Now as a member of the Learning & Teaching group involved in driving new practise in our school, I have been working with Helen to update our staff library books and refresh them with some of the books being highly recommended at the moment.  Many of these new books have come off of the 'Must reads for teachers' blog post that so many teachers helped contribute to.  My aim is to encourage more staff to undertake professional reading.  We are a good school very close to being outstanding.  We have a vast amount of inspiring teachers and having these excellent resources at our disposal can only help enhance the work we are doing.  Many of them have exceptional ideas and share a wealth of knowledge.  As part of Helen's aim, the use of the library is important and developing a culture of staff using the specific 'staff library' section is also key.  Although year on year teachers consistently use the staff library (see graph above), it isn't as high as it should be in comparison to our overall number of teachers/support staff we have.  As a result, Helen has come up with the following strategies which she is launching with staff after our INSET day this term.  She aims to roll out each of the ideas and hopefully introduce this magnificent resource to many of the teachers who didn't know it existed or who have rarely used it.  In summary, she will:
  • 'Weed out' the staff library and begin removing out of date books and replacing them with current resources/pedagogy.  Latest titles have included 'An Ethic of Excellence' and 'Full on Learning' to name a few.
  • Email staff for request/suggestions for new books
  • Establish a culture of staff being able to ask for a book and being the first to borrow them
  • Make Flyer's advertising the books, especially new ones. These can be sent by email, given out during Inset, displayed in staff room, notice boards within school
Our 'Recommended Staff reading' flyer which will be given out in our Oct INSET

  • Create an information leaflet to be given to new staff on how to use the LRC and what is available to them
  • Demonstrate SearchStar (library programme) to individuals or during an Inset to show how they can look to see if a book is available
  • Encourage personal fiction reading as this brings staff into the LRC by purchasing ‘mature’ reads
  • Encourage table use in the LRC by staff as this familiarises them with the space and the books
  • Have an Open Day for staff with coffee and tea. They can view stock and the staff library.
Hopefully these simple and manageable strategies will encourage staff to begin a journey along continued professional reading.  Hopefully it will encourage a ethos with staff to keep up to date on current ideas, pedagogy and practise.  Hopefully, it will help create a professional dialouge with teachers and begin the many wonderful learning conversations that I am lucky enough to have with teachers on Twitter, but this time within our school.  Hopefully it will inspire many new and existing staff to get involed with teaching and learning in our school (as blogged about here).  And probably, and most importantly, it will help staff refine their current practise so that it ultimately has a positive and beneficial impact on the learners, and learning, that takes place in their classroom.  I would urge you, if you don't have a facility like this set up, work with your librarian and see if you can develop one.  Use my list of must read books to get you started if you need to.  It is worth the time and could be such an amazing tool for a school to have up their sleeve, and one that if promoted with staff like we are, could benefit us all.

1 comment:

  1. We've also recently brought books on T&L more to the fore by creating a mini-library in the staffroom. The idea is that staff can borrow books in the usual way, or perhaps pick up a chapter during a break over a cuppa.

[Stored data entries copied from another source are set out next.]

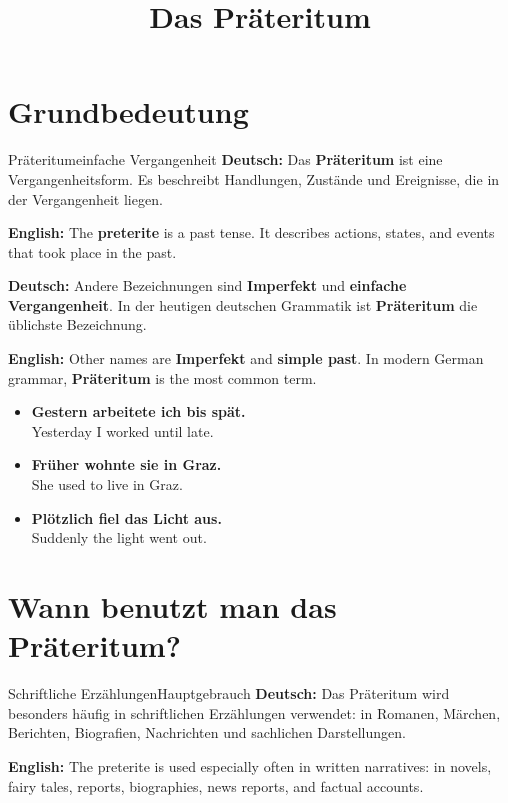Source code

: \documentclass[a4paper,11pt]{article}
\title{Das Präteritum}
\date{}
\newcommand{\GermanText}[1]{\textbf{Deutsch: }#1\par}
\newcommand{\EnglishText}[1]{{\small\color{SoftGray}\textbf{English: }#1\par}}
\newcommand{\ExampleItem}[2]{\item \textbf{#1}\\{\small\color{SoftGray}#2}}
\begin{document}
    \maketitle
    \tableofcontents
    \newpage
    
    
    \section{Grundbedeutung}
        
        \begin{grammarentry}{Präteritum}{einfache Vergangenheit}
            \GermanText{Das \textbf{Präteritum} ist eine Vergangenheitsform. Es beschreibt Handlungen, Zustände und Ereignisse, die in der Vergangenheit liegen.}
            \EnglishText{The \textbf{preterite} is a past tense. It describes actions, states, and events that took place in the past.}
            
            \GermanText{Andere Bezeichnungen sind \textbf{Imperfekt} und \textbf{einfache Vergangenheit}. In der heutigen deutschen Grammatik ist \textbf{Präteritum} die üblichste Bezeichnung.}
            \EnglishText{Other names are \textbf{Imperfekt} and \textbf{simple past}. In modern German grammar, \textbf{Präteritum} is the most common term.}
        \end{grammarentry}
        
        \begin{exbox}
            \begin{itemize}
                \ExampleItem{Gestern arbeitete ich bis spät.}{Yesterday I worked until late.}
                \ExampleItem{Früher wohnte sie in Graz.}{She used to live in Graz.}
                \ExampleItem{Plötzlich fiel das Licht aus.}{Suddenly the light went out.}
            \end{itemize}
        \end{exbox}
    
    
    \section{Wann benutzt man das Präteritum?}
        
        \begin{grammarentry}{Schriftliche Erzählungen}{Hauptgebrauch}
            \GermanText{Das Präteritum wird besonders häufig in schriftlichen Erzählungen verwendet: in Romanen, Märchen, Berichten, Biografien, Nachrichten und sachlichen Darstellungen.}
            \EnglishText{The preterite is used especially often in written narratives: in novels, fairy tales, reports, biographies, news reports, and factual accounts.}
        \end{grammarentry}
        
\end{document}
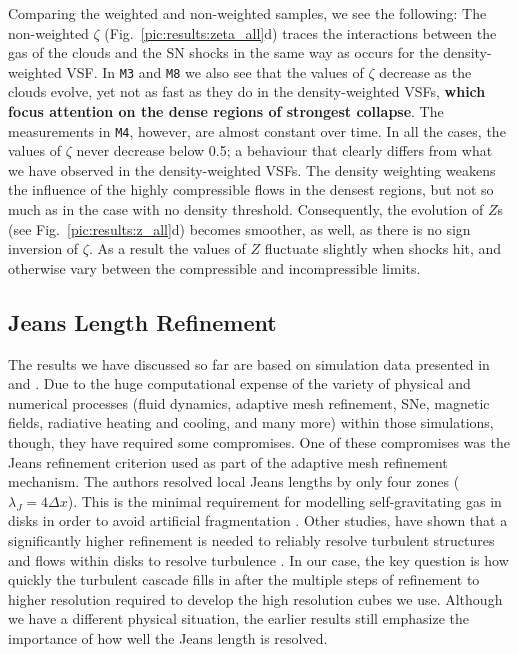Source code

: Comparing the weighted and non-weighted samples, we see the following:
The non-weighted $\zeta$ (Fig.~\ref{pic:results:zeta_all}d) traces the interactions between the gas of the clouds and the SN shocks in the same way as occurs for the density-weighted VSF.
In \texttt{M3} and \texttt{M8} we also see that the values of $\zeta$ decrease as the clouds evolve, yet not as fast as they do in the density-weighted VSFs, \textbf{which focus attention on the dense regions of strongest collapse}. 
The measurements in \texttt{M4}, however, are almost constant over time. 
In all the cases, the values of $\zeta$ never decrease below 0.5; a behaviour that clearly differs from what we have observed in the density-weighted VSFs. 
The density weighting weakens the influence of the highly compressible flows in the densest regions, but not so much as in the case with no density threshold. 
Consequently, the evolution of $Z$s (see Fig.~\ref{pic:results:z_all}d) becomes smoother, as well, as there is no sign inversion of $\zeta$.
As a result the values of $Z$ fluctuate slightly when shocks hit, and otherwise vary between the compressible and incompressible limits.



\subsection{Jeans Length Refinement}\label{results:refinement}

The results we have discussed so far are based on simulation data presented in  and .
Due to the huge computational expense of the variety of physical and numerical processes (fluid dynamics, adaptive mesh refinement, SNe, magnetic fields, radiative heating and cooling, and many more) within those simulations, though, they have required some compromises.
One of these compromises was the Jeans refinement criterion used as part of the adaptive mesh refinement mechanism.
The authors resolved local Jeans lengths by only four zones ($\lambda_J=4\Delta x$).
This is the minimal requirement for modelling self-gravitating gas in disks in order to avoid artificial fragmentation \citep{Truelove1998}. 
Other studies, have shown that a significantly higher refinement is needed to reliably resolve turbulent structures and flows within disks to resolve turbulence \citep{Federrath2011, Turk2012}.  
In our case, the key question is how quickly the turbulent cascade fills in after the multiple steps of refinement to higher resolution required to develop the high resolution cubes we use.  
Although we have a different physical situation, the earlier results still emphasize the importance of how well the Jeans length is resolved.

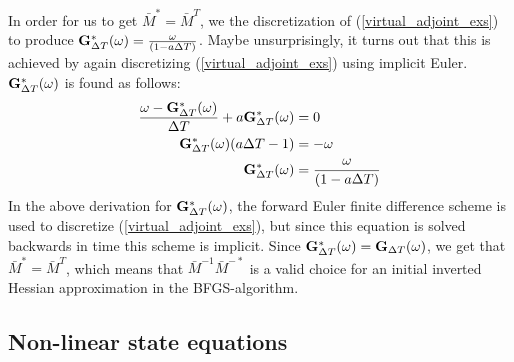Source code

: In order for us to get $\bar{M}^*=\bar{M}^T$, we the discretization of (\ref{virtual_adjoint_exs}) to produce $\bold{G}_{\Delta T}^*(\omega)=\frac{\omega}{(1-a\Delta T)}$. Maybe unsurprisingly, it turns out that this is achieved by again discretizing (\ref{virtual_adjoint_exs}) using implicit Euler. $\bold{G}_{\Delta T}^*(\omega)$ is found as follows:
\begin{align*}
\frac{\omega-\bold{G}_{\Delta T}^*(\omega)}{\Delta T} + a \bold{G}_{\Delta T}^*(\omega)&=0 \\
\bold{G}_{\Delta T}^*(\omega)(a\Delta T-1)&=-\omega \\
\bold{G}_{\Delta T}^*(\omega)&=\frac{\omega}{(1-a\Delta T)}
\end{align*}
In the above derivation for $\bold{G}_{\Delta T}^*(\omega)$, the forward Euler finite difference scheme is used to discretize (\ref{virtual_adjoint_exs}), but since this equation is solved backwards in time this scheme is implicit. Since $\bold{G}_{\Delta T}^*(\omega)=\bold{G}_{\Delta T}(\omega)$, we get that $\bar{M}^*=\bar{M}^T$, which means that $\bar{M}^{-1}\bar{M}^{-*}$ is a valid choice for an initial inverted Hessian approximation in the BFGS-algorithm.
\subsection{Non-linear state equations}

    What your post prompted me to consider David was that reading is invariably a solitary exercise. Perhaps we could attempt to foster dialogue by asking colleagues to comment on what they've read? Amazon-stylee reviews if you will. They could be done through a private discussion group, or opened to a wider audience using tools like http://www.librarything.com/ for example. Anything which encourages people to think a little more deeply about what they're reading in fact ... and surely nothing does that like airing your views for scrutiny in 'public,' does it?